__MATERIAL FOR THIS TASK__
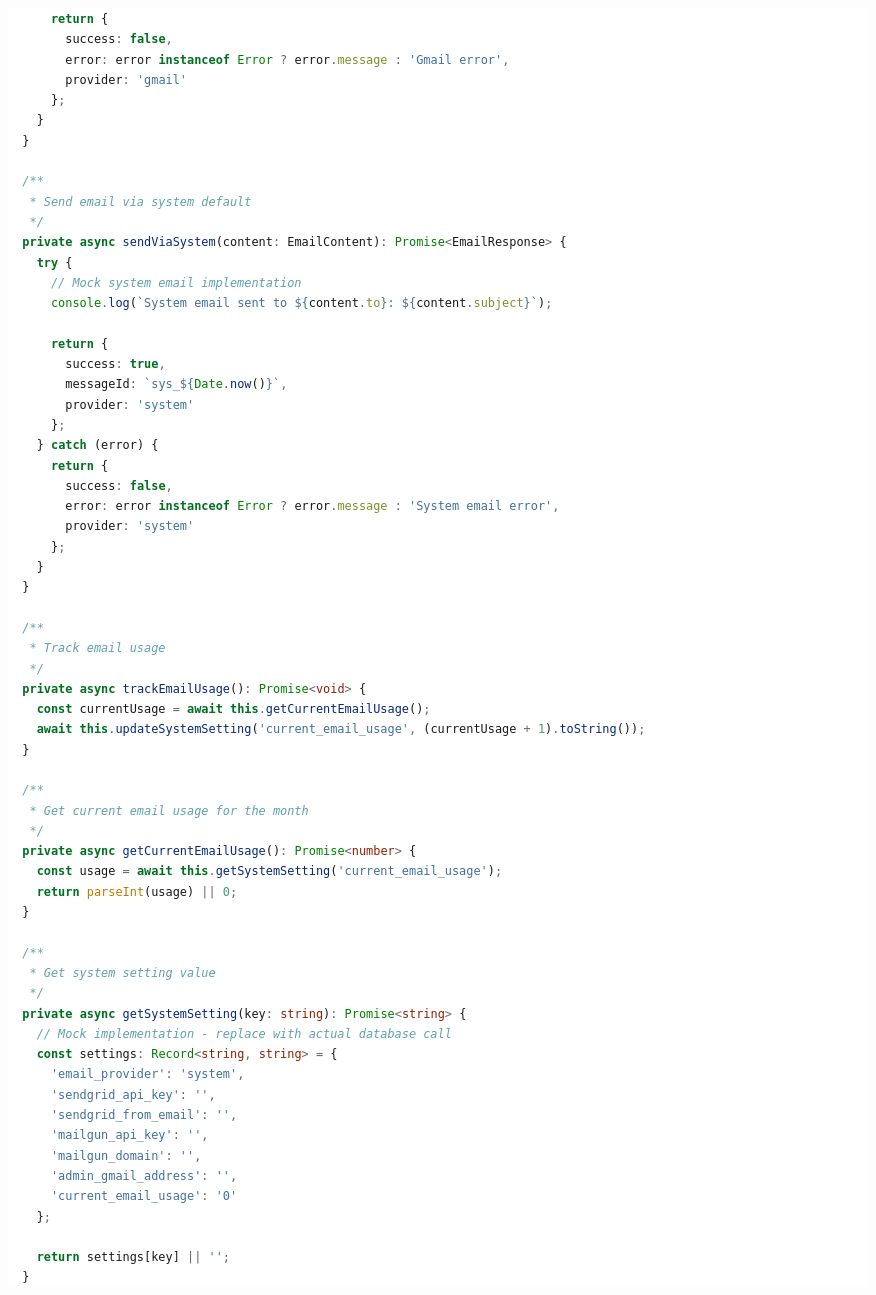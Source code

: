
 ```typescript
      return {
        success: false,
        error: error instanceof Error ? error.message : 'Gmail error',
        provider: 'gmail'
      };
    }
  }

  /**
   * Send email via system default
   */
  private async sendViaSystem(content: EmailContent): Promise<EmailResponse> {
    try {
      // Mock system email implementation
      console.log(`System email sent to ${content.to}: ${content.subject}`);
      
      return {
        success: true,
        messageId: `sys_${Date.now()}`,
        provider: 'system'
      };
    } catch (error) {
      return {
        success: false,
        error: error instanceof Error ? error.message : 'System email error',
        provider: 'system'
      };
    }
  }

  /**
   * Track email usage
   */
  private async trackEmailUsage(): Promise<void> {
    const currentUsage = await this.getCurrentEmailUsage();
    await this.updateSystemSetting('current_email_usage', (currentUsage + 1).toString());
  }

  /**
   * Get current email usage for the month
   */
  private async getCurrentEmailUsage(): Promise<number> {
    const usage = await this.getSystemSetting('current_email_usage');
    return parseInt(usage) || 0;
  }

  /**
   * Get system setting value
   */
  private async getSystemSetting(key: string): Promise<string> {
    // Mock implementation - replace with actual database call
    const settings: Record<string, string> = {
      'email_provider': 'system',
      'sendgrid_api_key': '',
      'sendgrid_from_email': '',
      'mailgun_api_key': '',
      'mailgun_domain': '',
      'admin_gmail_address': '',
      'current_email_usage': '0'
    };
    
    return settings[key] || '';
  }
```
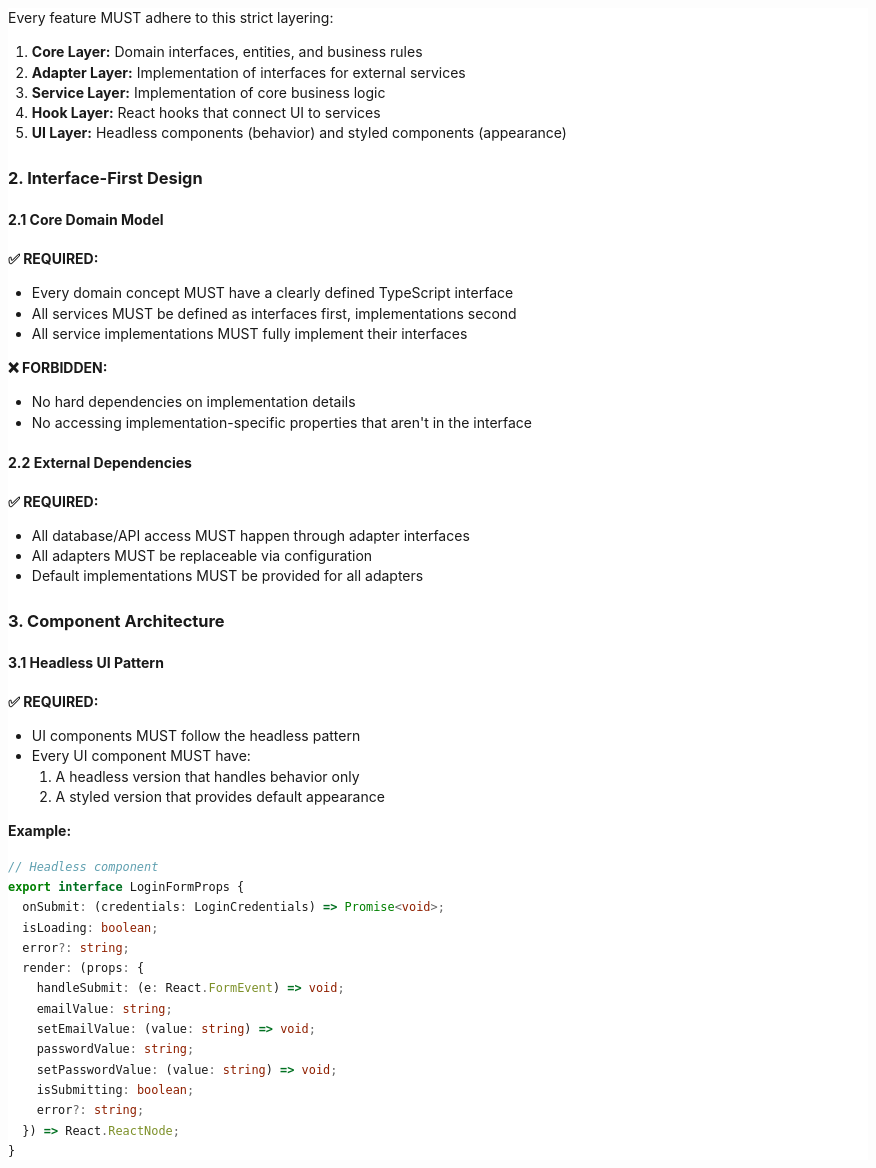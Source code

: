 Every feature MUST adhere to this strict layering:

1. **Core Layer:** Domain interfaces, entities, and business rules
2. **Adapter Layer:** Implementation of interfaces for external services
3. **Service Layer:** Implementation of core business logic
4. **Hook Layer:** React hooks that connect UI to services
5. **UI Layer:** Headless components (behavior) and styled components (appearance)

### 2. Interface-First Design

#### 2.1 Core Domain Model

**✅ REQUIRED:**
- Every domain concept MUST have a clearly defined TypeScript interface
- All services MUST be defined as interfaces first, implementations second
- All service implementations MUST fully implement their interfaces

**❌ FORBIDDEN:**
- No hard dependencies on implementation details
- No accessing implementation-specific properties that aren't in the interface

#### 2.2 External Dependencies

**✅ REQUIRED:**
- All database/API access MUST happen through adapter interfaces 
- All adapters MUST be replaceable via configuration
- Default implementations MUST be provided for all adapters

### 3. Component Architecture

#### 3.1 Headless UI Pattern

**✅ REQUIRED:**
- UI components MUST follow the headless pattern
- Every UI component MUST have:
  1. A headless version that handles behavior only
  2. A styled version that provides default appearance

**Example:**
```typescript
// Headless component
export interface LoginFormProps {
  onSubmit: (credentials: LoginCredentials) => Promise<void>;
  isLoading: boolean;
  error?: string;
  render: (props: {
    handleSubmit: (e: React.FormEvent) => void;
    emailValue: string;
    setEmailValue: (value: string) => void;
    passwordValue: string;
    setPasswordValue: (value: string) => void;
    isSubmitting: boolean;
    error?: string;
  }) => React.ReactNode;
}
```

__DESCRIPTION OF THE TASK__
If a line of the entries contains "content", it counts; say how many such lines there are and give only the number.

__ANSWER__
2